Mark Kermode of The Guardian gave the film two out of five stars, stating: "Jesse Eisenberg and Kristen Stewart brave and anarchic mish-mash with lots of violence but few laughs." David Dishman of the McAlester News-Capital wrote: "American Ultra promoted itself under the slogan, "There is nothing more dangerous than a stoned cold killer," and while they may be right, there's also nothing spectacular about that stoned cold killer's movie."

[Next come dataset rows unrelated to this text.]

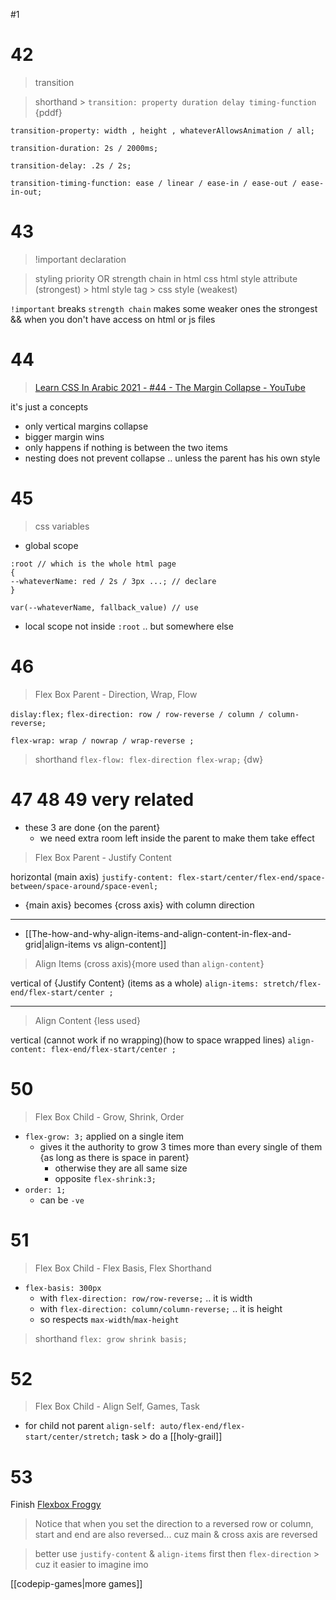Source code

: #1
# 42
>transition


>shorthand > `transition: property duration delay timing-function` {pddf}

```
transition-property: width , height , whateverAllowsAnimation / all;

transition-duration: 2s / 2000ms;

transition-delay: .2s / 2s;

transition-timing-function: ease / linear / ease-in / ease-out / ease-in-out;

```
# 43
>!important declaration


>styling priority OR strength chain in html css
> html style attribute (strongest) > html style tag > css style (weakest)

`!important` breaks `strength chain` makes some weaker ones the strongest && when you don't have access on html or js files
# 44
>[Learn CSS In Arabic 2021 - #44 - The Margin Collapse - YouTube](https://www.youtube.com/watch?v=0Zek-O9bzAo&list=PLDoPjvoNmBAzjsz06gkzlSrlev53MGIKe&index=44)

it's just a concepts
- only vertical margins collapse
- bigger margin wins
- only happens if nothing is between the two items
- nesting does not prevent collapse .. unless the parent has his own style
# 45
>css variables
- global scope
```
:root // which is the whole html page
{ 
--whateverName: red / 2s / 3px ...; // declare
}

var(--whateverName, fallback_value) // use
```

- local scope
 not inside `:root` .. but somewhere else
# 46
>Flex Box Parent - Direction, Wrap, Flow

`dislay:flex;`
`flex-direction: row / row-reverse / column / column-reverse;`

`flex-wrap: wrap / nowrap / wrap-reverse ;`

>shorthand `flex-flow: flex-direction flex-wrap;` {dw}
# 47 48 49 very related
- these 3 are done {on the parent}
	- we need extra room left inside the parent to make them take effect
>Flex Box Parent - Justify Content

horizontal (main axis)
`justify-content: flex-start/center/flex-end/space-between/space-around/space-evenl;` 

- {main axis} becomes {cross axis} with column direction

---
- [[The-how-and-why-align-items-and-align-content-in-flex-and-grid|align-items vs align-content]]
>Align Items (cross axis){more used than `align-content`}

vertical of {Justify Content} (items as a whole)
`align-items: stretch/flex-end/flex-start/center ;`

---
>Align Content {less used}

vertical
(cannot work if no wrapping)(how to space wrapped lines) 
`align-content: flex-end/flex-start/center ;`
# 50
>Flex Box Child - Grow, Shrink, Order

- `flex-grow: 3;` applied on a single item 
	- gives it the authority to grow 3 times more than every single of them {as long as there is space in parent}
		- otherwise they are all same size
		- opposite `flex-shrink:3;`
- `order: 1;` 
	- can be `-ve`
# 51
>Flex Box Child - Flex Basis, Flex Shorthand

- `flex-basis: 300px`
	- with `flex-direction: row/row-reverse;` .. it is width
	- with `flex-direction: column/column-reverse;` .. it is height
	- so respects `max-width`/`max-height`
> shorthand `flex: grow shrink basis;`
# 52
>Flex Box Child - Align Self, Games, Task
- for child not parent
`align-self: auto/flex-end/flex-start/center/stretch;`
task > do a [[holy-grail]]
# 53
Finish [Flexbox Froggy](https://flexboxfroggy.com/)
> Notice that when you set the direction to a reversed row or column, start and end are also reversed... cuz main & cross axis are reversed

> better use `justify-content` & `align-items` first then `flex-direction` > cuz it easier to imagine imo


[[codepip-games|more games]]
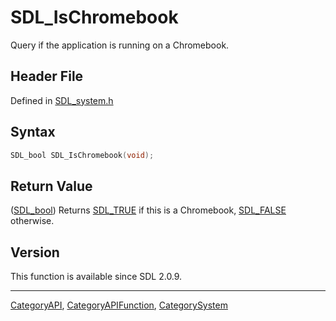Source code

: # SDL_IsChromebook

Query if the application is running on a Chromebook.

## Header File

Defined in [SDL_system.h](https://github.com/libsdl-org/SDL/blob/SDL2/include/SDL_system.h)

## Syntax

```c
SDL_bool SDL_IsChromebook(void);
```

## Return Value

([SDL_bool](SDL_bool)) Returns [SDL_TRUE](SDL_TRUE) if this is a
Chromebook, [SDL_FALSE](SDL_FALSE) otherwise.

## Version

This function is available since SDL 2.0.9.

----
[CategoryAPI](CategoryAPI), [CategoryAPIFunction](CategoryAPIFunction), [CategorySystem](CategorySystem)

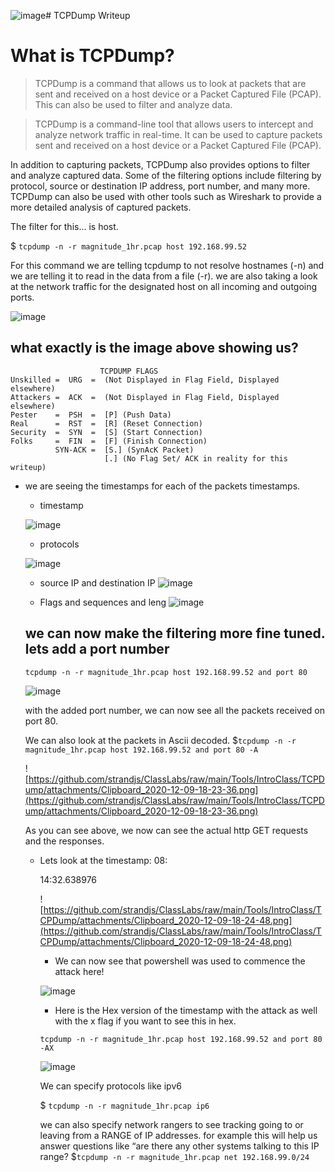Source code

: ![image](https://github.com/jparsons3/jparsons3/assets/142419088/1fa17ce0-9b95-4850-b0df-54814d44e112)# TCPDump Writeup

# What is TCPDump?

> TCPDump is a command that allows us to look at packets that are sent and received on a host device or a Packet Captured File (PCAP). This can also be used to filter and analyze data.

> TCPDump is a command-line tool that allows users to intercept and analyze network traffic in real-time. It can be used to capture packets sent and received on a host device or a Packet Captured File (PCAP).

In addition to capturing packets, TCPDump also provides options to filter and analyze captured data. Some of the filtering options include filtering by protocol, source or destination IP address, port number, and many more. TCPDump can also be used with other tools such as Wireshark to provide a more detailed analysis of captured packets.

The filter for this... is host.

$ `tcpdump -n -r magnitude_1hr.pcap host 192.168.99.52`

For this command we are telling tcpdump to not resolve hostnames (-n) and we are telling it to read in the data from a file (-r). we are also taking a look at the network traffic for the designated host on all incoming and outgoing ports. 

![image](https://github.com/jparsons3/jparsons3/assets/142419088/9993db00-b47e-4908-86a9-f30159b81fdb)


## what exactly is the image above showing us?
```
                    TCPDUMP FLAGS
Unskilled =  URG  =  (Not Displayed in Flag Field, Displayed elsewhere)
Attackers =  ACK  =  (Not Displayed in Flag Field, Displayed elsewhere)
Pester    =  PSH  =  [P] (Push Data)
Real      =  RST  =  [R] (Reset Connection)
Security  =  SYN  =  [S] (Start Connection)
Folks     =  FIN  =  [F] (Finish Connection)
          SYN-ACK =  [S.] (SynAcK Packet)
                     [.] (No Flag Set/ ACK in reality for this writeup) 
```


- we are seeing the timestamps for each of the packets timestamps.
    - timestamp
    
    ![image](https://github.com/jparsons3/jparsons3/assets/142419088/b1dc5917-eb34-4f21-944e-7cec63e30223)

    
    - protocols
    
    ![image](https://github.com/jparsons3/jparsons3/assets/142419088/f83a89f3-50ce-4cb4-bf11-5ad8324c8e6e)

    - source IP and destination IP
    ![image](https://github.com/jparsons3/jparsons3/assets/142419088/15508036-6d5f-4f8a-8aca-d8751dbc9687)

    
    - Flags and sequences and leng
    ![image](https://github.com/jparsons3/jparsons3/assets/142419088/87ff8ed4-949e-43d8-81d6-368aa8e88c2b)

  
    ## we can now make the filtering more fine tuned. lets add a port number
    
    `tcpdump -n -r magnitude_1hr.pcap host 192.168.99.52 and port 80`
    
    ![image](https://github.com/jparsons3/jparsons3/assets/142419088/4ebebe58-3a60-4223-95fd-8815c3d2c0f3)

    
    with the added port number, we can now see all the packets received on port 80.
    
    We can also look at the packets in Ascii decoded. 
    $`tcpdump -n -r magnitude_1hr.pcap host 192.168.99.52 and port 80 -A`
    
    ![https://github.com/strandjs/ClassLabs/raw/main/Tools/IntroClass/TCPDump/attachments/Clipboard_2020-12-09-18-23-36.png](https://github.com/strandjs/ClassLabs/raw/main/Tools/IntroClass/TCPDump/attachments/Clipboard_2020-12-09-18-23-36.png)
    
    As you can see above, we now can see the actual http GET requests and the responses.
    
    - Lets look at the timestamp: 08:
        
        14:32.638976
        
        ![https://github.com/strandjs/ClassLabs/raw/main/Tools/IntroClass/TCPDump/attachments/Clipboard_2020-12-09-18-24-48.png](https://github.com/strandjs/ClassLabs/raw/main/Tools/IntroClass/TCPDump/attachments/Clipboard_2020-12-09-18-24-48.png)
        
        - We can now see that powershell was used to commence the attack here!
        
        ![image](https://github.com/jparsons3/jparsons3/assets/142419088/ea775f39-3ae7-4eb5-8fca-97017f15c3d9)

        
        - Here is the Hex version of the timestamp  with the attack as well with the x flag if you want to see this in hex.
        
        `tcpdump -n -r magnitude_1hr.pcap host 192.168.99.52 and port 80 -AX`
        
        ![image](https://github.com/jparsons3/jparsons3/assets/142419088/5d263650-aeaf-4d21-b976-3821d1152d5c)

        
        We can specify protocols like ipv6
        
        $ `tcpdump -n -r magnitude_1hr.pcap ip6`
        
        we can also specify network rangers to see tracking going to or leaving from a RANGE of IP addresses. for example this will help us answer questions like “are there any other systems talking to this IP range? 
        $`tcpdump -n -r magnitude_1hr.pcap net 192.168.99.0/24`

Peter Travers of Rolling Stone awarded the film two of four stars: "Soon the movie's twisty charm gives way to gory splatter. Eisenberg and Stewart stay appealing to the last. The movie, not so much." Neil Genzlinger from The New York Times gave the film a mixed review, ending with: "A lot of it seems familiar, and Mr. Eisenberg and Ms. Stewart aren't stretched much. But Mike finds amusing ways to defend himself using ordinary household items, Walton Goggins and John Leguizamo enliven things in goofy small roles, the plot has a nice twist or two, and your theater is probably air-conditioned." Todd McCarthy of The Hollywood Reporter had mixed opinions of the film, calling it uneven and "A genre mash that's mildly amusing until it can't think of anything else to do besides flop around in the deep end of conspicuous gore." He praises the supporting turns from Leguizamo, and Goggins. McCarthy gives particular praise to the animated end credits. Andrea Barker of Variety welcomed the film: "In a summer film slate awash with reboots, sequels and dutifully box-checking superhero product, it's refreshing to see a genre film made from a completely original screenplay" and praised the "clever ideas, bloody violence so cartoonish that it's almost cuddly, and an eminently likable leading pair" but was critical of the inconsistent tone and didn't feel the end result came together as a whole. Barker concludes, "Only at the end, with completely off-the-wall animated closing credits that embrace the film's latent surreality, do we finally get a glimpse of what American Ultra has been aching to become." Some critics said the marketing was misleading, and Neil Gunzlinger of The New York Times described it as "a diverting summer action adventure with occasional laughs, not a diverting stoner comedy with occasional action."

Author Stephen King praised the film, saying: "Saw AMERICAN ULTRA last night, and loved it. Fresh and exciting, very cool. Can't figure out why it isn't a smash."

==Cancelled Sequel==

Landis had planned to write a sequel to the film, titled "International Ultra." However, plans were scrapped following the film's poor box office performance.